Segment Start: DATA FOR PROCESSING

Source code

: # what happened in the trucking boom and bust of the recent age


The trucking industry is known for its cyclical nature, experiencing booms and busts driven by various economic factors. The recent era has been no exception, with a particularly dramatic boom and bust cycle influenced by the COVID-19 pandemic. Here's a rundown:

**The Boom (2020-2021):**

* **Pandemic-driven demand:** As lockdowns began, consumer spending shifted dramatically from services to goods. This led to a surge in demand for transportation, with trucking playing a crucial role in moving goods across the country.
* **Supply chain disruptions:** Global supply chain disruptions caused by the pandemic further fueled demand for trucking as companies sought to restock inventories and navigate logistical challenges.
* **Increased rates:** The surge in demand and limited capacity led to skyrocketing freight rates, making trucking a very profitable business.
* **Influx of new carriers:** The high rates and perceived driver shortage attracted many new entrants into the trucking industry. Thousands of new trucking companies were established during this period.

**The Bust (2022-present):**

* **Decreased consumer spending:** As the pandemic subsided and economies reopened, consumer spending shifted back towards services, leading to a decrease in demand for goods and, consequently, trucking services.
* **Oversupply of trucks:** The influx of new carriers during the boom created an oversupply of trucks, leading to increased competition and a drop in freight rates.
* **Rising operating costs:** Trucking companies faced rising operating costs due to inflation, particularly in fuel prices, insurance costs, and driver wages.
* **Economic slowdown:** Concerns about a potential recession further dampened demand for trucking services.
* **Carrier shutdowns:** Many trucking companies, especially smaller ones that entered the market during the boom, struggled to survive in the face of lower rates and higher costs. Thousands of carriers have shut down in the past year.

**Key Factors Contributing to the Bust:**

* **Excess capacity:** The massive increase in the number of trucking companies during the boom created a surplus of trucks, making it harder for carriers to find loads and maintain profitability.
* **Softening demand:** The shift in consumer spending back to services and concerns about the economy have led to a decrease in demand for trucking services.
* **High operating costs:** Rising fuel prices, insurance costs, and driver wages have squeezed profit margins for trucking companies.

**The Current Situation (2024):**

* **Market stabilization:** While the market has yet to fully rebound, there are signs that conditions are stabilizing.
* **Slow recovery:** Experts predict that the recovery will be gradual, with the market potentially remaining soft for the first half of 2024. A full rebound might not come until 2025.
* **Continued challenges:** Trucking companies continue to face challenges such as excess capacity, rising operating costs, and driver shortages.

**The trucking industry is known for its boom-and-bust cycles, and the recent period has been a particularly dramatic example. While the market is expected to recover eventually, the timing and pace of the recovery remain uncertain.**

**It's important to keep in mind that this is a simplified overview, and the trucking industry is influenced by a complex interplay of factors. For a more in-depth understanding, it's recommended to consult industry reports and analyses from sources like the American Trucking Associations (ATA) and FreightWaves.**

Segment End: DATA FOR PROCESSING

Return only the part of the records above that opens with the line containing "The trucking industry is known for its cyclical" and closes with the line containing "across the country.", ends included.

SOLUTION TO THIS EXERCISE »
The trucking industry is known for its cyclical nature, experiencing booms and busts driven by various economic factors. The recent era has been no exception, with a particularly dramatic boom and bust cycle influenced by the COVID-19 pandemic. Here's a rundown:

**The Boom (2020-2021):**

* **Pandemic-driven demand:** As lockdowns began, consumer spending shifted dramatically from services to goods. This led to a surge in demand for transportation, with trucking playing a crucial role in moving goods across the country.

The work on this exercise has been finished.